***** INPUT DATA

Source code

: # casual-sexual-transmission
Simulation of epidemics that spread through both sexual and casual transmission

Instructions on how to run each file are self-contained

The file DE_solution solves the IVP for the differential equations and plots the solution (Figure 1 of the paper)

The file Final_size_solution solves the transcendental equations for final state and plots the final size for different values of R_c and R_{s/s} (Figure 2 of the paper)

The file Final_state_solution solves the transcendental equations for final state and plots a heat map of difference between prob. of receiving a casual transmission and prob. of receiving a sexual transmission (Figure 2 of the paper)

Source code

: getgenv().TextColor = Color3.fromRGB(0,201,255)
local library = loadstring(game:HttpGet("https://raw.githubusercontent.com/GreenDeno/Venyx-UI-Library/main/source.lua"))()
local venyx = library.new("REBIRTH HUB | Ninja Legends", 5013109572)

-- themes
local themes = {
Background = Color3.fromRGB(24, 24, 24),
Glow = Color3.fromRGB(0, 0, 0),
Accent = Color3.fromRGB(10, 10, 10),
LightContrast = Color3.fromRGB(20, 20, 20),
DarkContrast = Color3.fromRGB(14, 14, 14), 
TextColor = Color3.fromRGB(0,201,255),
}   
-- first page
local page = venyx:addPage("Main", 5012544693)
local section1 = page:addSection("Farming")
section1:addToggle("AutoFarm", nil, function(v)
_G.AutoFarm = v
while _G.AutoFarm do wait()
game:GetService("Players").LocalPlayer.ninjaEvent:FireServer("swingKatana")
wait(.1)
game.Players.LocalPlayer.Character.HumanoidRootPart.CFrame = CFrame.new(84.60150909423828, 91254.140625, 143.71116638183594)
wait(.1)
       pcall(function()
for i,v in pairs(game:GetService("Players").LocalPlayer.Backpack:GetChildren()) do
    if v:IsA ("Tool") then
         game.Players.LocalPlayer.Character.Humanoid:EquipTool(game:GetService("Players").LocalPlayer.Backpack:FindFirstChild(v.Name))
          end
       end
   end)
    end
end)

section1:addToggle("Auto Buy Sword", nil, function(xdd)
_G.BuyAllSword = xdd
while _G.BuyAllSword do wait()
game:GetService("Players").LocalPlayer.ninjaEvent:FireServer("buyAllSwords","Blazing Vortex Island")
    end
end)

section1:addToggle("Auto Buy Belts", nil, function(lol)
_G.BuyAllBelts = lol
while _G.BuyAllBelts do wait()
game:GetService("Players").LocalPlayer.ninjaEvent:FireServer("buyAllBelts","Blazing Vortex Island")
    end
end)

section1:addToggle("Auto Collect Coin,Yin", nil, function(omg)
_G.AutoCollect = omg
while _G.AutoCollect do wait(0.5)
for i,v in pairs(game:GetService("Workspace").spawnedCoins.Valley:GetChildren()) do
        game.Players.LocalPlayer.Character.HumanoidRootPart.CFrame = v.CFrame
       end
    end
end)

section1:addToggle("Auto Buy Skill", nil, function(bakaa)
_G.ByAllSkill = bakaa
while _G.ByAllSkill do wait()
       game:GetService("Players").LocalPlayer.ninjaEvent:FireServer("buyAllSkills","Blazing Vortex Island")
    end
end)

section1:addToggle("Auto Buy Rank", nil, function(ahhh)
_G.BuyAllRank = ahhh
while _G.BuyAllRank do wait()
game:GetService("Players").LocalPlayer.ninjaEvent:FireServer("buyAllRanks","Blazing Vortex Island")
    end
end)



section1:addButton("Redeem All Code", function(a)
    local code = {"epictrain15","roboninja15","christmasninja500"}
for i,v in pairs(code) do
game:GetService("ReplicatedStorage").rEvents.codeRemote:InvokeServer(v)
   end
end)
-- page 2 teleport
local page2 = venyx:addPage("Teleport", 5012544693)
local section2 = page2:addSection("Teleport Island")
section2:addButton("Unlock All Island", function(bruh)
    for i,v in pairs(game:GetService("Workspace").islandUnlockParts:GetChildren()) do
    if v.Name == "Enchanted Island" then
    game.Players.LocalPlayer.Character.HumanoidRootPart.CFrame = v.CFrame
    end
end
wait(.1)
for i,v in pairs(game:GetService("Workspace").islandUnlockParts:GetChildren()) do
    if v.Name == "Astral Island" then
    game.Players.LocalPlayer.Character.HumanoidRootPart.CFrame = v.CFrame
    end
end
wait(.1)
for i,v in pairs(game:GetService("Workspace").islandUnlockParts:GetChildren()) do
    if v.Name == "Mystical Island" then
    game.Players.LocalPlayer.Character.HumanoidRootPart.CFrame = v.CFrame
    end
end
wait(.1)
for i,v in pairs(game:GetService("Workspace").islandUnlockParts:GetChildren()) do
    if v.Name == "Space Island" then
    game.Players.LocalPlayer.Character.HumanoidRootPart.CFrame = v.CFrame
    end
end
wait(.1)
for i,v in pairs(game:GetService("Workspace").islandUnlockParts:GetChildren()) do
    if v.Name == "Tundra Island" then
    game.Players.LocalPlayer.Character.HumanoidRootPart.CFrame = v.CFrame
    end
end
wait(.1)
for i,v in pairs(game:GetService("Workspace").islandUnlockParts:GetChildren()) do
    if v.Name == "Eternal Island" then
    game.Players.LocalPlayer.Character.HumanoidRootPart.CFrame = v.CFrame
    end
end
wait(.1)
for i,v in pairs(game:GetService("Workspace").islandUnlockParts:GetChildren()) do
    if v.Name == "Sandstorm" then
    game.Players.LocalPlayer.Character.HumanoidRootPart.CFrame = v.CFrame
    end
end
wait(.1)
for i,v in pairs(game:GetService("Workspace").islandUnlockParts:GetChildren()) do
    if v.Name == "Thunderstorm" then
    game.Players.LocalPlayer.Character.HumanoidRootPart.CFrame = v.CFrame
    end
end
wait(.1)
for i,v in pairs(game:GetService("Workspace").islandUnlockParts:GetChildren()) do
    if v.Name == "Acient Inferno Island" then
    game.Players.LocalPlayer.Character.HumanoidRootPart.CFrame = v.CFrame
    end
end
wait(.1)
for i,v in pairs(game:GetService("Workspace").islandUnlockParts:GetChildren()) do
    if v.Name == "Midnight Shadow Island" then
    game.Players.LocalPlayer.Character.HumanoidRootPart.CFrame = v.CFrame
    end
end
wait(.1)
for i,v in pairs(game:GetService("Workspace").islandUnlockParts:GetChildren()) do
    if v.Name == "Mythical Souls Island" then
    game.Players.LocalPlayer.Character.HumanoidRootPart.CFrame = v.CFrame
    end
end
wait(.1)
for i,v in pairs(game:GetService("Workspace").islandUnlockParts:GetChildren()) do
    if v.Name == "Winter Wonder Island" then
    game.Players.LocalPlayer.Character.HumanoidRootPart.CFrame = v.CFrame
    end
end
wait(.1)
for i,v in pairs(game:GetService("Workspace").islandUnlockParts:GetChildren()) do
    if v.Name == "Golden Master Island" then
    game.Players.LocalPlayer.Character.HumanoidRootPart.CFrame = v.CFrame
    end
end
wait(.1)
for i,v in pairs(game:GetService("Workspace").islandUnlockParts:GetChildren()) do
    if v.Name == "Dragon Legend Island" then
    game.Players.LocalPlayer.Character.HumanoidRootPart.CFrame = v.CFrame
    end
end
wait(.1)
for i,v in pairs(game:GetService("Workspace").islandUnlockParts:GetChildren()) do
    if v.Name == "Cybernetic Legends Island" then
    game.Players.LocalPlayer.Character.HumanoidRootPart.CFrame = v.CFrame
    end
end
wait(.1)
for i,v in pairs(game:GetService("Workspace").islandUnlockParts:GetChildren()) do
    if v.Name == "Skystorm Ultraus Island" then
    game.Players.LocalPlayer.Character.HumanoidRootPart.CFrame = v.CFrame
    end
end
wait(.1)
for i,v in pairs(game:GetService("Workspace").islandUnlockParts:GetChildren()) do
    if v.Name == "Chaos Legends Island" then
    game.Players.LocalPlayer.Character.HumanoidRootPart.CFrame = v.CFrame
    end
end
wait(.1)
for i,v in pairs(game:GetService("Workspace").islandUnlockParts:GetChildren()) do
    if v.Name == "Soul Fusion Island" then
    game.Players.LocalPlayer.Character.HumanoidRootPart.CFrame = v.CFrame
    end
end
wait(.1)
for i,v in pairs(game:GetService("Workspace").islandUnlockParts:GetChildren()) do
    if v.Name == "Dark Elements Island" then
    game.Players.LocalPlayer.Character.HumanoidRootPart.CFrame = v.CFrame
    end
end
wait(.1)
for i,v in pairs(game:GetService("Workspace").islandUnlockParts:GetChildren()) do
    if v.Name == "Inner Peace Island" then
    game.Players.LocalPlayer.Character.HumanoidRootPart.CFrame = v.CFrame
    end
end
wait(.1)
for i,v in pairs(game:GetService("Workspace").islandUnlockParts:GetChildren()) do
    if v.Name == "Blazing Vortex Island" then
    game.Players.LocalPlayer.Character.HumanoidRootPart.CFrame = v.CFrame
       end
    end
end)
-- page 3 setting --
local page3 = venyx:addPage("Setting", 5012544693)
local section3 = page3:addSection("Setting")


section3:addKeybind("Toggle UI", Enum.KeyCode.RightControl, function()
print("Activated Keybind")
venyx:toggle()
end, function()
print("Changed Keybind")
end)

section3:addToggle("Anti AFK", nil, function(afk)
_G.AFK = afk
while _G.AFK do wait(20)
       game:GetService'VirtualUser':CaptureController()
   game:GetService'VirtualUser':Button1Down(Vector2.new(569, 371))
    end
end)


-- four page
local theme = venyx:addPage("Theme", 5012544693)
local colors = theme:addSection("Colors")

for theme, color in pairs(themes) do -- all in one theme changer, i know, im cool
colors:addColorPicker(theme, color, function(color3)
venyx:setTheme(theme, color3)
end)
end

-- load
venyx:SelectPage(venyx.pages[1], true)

**********

Your reply should be one number, namely how many lines of the material contain "addButton".

▸ RESPONSE AREA: 2